## Task objective
Below this sentence is a listing; return exactly its lines from the one with "- 10/2013-06/2017 Bachelor" to the one with "- 01/2019-05/2020 Graduate", both kept, and nothing more.

## Records for the exercise
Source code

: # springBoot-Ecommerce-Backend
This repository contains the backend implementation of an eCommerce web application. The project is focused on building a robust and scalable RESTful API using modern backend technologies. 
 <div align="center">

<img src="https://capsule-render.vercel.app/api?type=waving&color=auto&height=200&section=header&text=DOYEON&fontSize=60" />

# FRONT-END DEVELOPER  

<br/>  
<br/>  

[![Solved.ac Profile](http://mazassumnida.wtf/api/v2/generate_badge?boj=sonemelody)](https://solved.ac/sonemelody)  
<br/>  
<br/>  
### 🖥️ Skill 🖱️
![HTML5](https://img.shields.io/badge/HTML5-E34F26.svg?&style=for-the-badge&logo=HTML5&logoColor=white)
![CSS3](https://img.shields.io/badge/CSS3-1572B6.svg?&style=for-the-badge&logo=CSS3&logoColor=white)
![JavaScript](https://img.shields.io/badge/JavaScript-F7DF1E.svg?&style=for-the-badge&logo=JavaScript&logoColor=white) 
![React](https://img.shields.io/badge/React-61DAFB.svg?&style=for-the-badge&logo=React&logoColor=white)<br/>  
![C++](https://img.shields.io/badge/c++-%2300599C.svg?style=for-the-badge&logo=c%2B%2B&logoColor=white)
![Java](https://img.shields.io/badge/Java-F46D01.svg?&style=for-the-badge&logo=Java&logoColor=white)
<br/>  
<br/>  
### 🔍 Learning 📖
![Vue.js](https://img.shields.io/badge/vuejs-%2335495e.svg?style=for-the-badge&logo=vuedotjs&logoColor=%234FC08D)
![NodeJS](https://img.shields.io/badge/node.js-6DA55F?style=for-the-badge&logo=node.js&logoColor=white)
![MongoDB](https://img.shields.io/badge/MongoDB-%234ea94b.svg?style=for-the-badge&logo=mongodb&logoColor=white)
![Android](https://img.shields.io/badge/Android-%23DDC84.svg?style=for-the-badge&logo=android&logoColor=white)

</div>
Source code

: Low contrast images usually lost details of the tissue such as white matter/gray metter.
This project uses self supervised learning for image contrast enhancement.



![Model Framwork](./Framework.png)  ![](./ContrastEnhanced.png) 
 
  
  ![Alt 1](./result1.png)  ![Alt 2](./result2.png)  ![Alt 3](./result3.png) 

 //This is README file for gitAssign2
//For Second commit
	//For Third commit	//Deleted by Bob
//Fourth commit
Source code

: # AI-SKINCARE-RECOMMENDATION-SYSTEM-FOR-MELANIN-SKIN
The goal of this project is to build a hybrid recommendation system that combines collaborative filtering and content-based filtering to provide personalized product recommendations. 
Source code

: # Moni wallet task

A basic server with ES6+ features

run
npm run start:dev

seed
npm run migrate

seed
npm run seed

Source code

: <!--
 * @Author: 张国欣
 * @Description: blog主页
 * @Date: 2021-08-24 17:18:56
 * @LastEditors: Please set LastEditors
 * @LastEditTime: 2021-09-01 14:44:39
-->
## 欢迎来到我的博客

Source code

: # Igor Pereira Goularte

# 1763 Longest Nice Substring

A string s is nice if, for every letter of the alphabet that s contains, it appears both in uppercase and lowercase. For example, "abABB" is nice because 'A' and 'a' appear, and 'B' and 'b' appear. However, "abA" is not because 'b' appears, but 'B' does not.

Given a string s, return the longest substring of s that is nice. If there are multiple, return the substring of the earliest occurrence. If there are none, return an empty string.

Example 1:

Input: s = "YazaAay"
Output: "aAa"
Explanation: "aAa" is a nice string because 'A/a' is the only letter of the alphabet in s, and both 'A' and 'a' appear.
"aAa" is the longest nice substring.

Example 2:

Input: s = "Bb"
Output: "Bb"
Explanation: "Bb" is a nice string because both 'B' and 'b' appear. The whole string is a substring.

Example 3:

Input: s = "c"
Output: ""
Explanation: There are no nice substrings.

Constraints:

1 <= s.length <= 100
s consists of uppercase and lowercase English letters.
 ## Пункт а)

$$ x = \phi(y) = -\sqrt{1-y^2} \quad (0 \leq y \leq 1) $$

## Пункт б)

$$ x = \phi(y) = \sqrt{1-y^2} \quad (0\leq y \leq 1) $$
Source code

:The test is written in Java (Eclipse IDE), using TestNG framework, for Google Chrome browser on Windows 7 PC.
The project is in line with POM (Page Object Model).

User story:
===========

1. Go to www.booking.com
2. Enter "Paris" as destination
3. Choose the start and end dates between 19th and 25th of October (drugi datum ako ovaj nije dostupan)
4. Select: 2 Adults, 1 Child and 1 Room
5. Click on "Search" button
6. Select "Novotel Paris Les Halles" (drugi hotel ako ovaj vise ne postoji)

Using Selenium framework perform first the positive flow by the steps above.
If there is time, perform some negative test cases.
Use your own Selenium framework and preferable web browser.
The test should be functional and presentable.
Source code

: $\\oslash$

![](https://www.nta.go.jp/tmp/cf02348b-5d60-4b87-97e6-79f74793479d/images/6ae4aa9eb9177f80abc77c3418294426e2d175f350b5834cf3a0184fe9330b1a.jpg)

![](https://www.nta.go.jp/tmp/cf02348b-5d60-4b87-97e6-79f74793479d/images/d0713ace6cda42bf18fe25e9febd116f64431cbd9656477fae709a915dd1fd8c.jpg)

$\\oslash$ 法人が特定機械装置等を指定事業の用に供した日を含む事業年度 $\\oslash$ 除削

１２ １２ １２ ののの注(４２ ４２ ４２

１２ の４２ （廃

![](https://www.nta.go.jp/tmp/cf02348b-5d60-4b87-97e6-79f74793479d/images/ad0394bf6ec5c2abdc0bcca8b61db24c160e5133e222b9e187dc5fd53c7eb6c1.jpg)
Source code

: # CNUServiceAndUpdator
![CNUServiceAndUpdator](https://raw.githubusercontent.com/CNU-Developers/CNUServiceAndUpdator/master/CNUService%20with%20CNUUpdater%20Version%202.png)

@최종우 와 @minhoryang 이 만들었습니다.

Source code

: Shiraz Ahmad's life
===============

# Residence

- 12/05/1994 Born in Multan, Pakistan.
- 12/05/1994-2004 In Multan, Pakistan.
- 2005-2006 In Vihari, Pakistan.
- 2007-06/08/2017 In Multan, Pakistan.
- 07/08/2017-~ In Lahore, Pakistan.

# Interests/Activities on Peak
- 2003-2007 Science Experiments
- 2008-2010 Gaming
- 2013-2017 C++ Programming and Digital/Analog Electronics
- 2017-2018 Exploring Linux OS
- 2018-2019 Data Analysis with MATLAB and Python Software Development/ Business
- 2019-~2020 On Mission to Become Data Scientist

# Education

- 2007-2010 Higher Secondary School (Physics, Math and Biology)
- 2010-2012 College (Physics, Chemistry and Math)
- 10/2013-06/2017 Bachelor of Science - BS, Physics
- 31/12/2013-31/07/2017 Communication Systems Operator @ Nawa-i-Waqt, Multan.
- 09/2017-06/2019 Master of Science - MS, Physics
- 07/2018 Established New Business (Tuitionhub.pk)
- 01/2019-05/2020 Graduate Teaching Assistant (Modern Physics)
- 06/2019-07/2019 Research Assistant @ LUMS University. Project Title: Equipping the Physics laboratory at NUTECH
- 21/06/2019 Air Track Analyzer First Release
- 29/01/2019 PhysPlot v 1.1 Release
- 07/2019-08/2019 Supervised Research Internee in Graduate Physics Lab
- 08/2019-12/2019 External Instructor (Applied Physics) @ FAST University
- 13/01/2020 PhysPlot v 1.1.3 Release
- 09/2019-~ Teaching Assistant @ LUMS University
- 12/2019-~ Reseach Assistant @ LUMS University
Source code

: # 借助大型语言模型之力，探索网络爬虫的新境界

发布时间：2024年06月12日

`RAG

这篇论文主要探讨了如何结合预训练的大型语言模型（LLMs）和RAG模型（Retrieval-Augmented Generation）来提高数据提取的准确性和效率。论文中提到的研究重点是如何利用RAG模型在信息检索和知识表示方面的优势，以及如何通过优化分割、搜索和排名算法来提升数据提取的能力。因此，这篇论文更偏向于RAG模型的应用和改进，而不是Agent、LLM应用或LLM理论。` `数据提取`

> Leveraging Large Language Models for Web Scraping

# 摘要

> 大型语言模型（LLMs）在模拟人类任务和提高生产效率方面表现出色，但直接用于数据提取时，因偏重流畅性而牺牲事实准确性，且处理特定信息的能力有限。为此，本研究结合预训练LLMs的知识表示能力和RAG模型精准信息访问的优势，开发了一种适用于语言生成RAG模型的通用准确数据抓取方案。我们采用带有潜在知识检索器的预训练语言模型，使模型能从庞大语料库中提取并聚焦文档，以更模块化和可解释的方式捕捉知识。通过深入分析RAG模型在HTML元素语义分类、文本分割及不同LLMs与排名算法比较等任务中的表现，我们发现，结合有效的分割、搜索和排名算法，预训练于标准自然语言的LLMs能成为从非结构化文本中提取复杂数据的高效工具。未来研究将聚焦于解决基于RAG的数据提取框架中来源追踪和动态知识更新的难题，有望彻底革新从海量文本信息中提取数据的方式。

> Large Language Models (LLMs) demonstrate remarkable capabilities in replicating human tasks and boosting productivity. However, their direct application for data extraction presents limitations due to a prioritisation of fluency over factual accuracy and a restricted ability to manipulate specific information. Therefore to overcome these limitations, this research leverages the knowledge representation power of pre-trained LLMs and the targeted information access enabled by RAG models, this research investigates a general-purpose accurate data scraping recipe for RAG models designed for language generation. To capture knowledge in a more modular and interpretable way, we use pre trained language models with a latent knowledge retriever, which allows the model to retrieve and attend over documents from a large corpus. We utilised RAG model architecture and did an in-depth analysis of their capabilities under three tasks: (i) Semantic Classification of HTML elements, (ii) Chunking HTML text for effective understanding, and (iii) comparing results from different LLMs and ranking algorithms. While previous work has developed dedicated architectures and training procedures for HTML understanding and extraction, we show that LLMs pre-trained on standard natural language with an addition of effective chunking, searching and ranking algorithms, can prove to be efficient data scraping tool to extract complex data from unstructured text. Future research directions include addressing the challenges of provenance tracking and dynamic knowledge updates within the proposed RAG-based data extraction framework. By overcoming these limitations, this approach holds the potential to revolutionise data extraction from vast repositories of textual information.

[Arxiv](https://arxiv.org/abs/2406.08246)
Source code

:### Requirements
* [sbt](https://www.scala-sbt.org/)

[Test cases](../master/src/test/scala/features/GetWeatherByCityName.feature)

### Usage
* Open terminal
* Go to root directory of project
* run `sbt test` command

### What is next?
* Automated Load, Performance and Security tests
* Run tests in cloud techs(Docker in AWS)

## Response
- 10/2013-06/2017 Bachelor of Science - BS, Physics
- 31/12/2013-31/07/2017 Communication Systems Operator @ Nawa-i-Waqt, Multan.
- 09/2017-06/2019 Master of Science - MS, Physics
- 07/2018 Established New Business (Tuitionhub.pk)
- 01/2019-05/2020 Graduate Teaching Assistant (Modern Physics)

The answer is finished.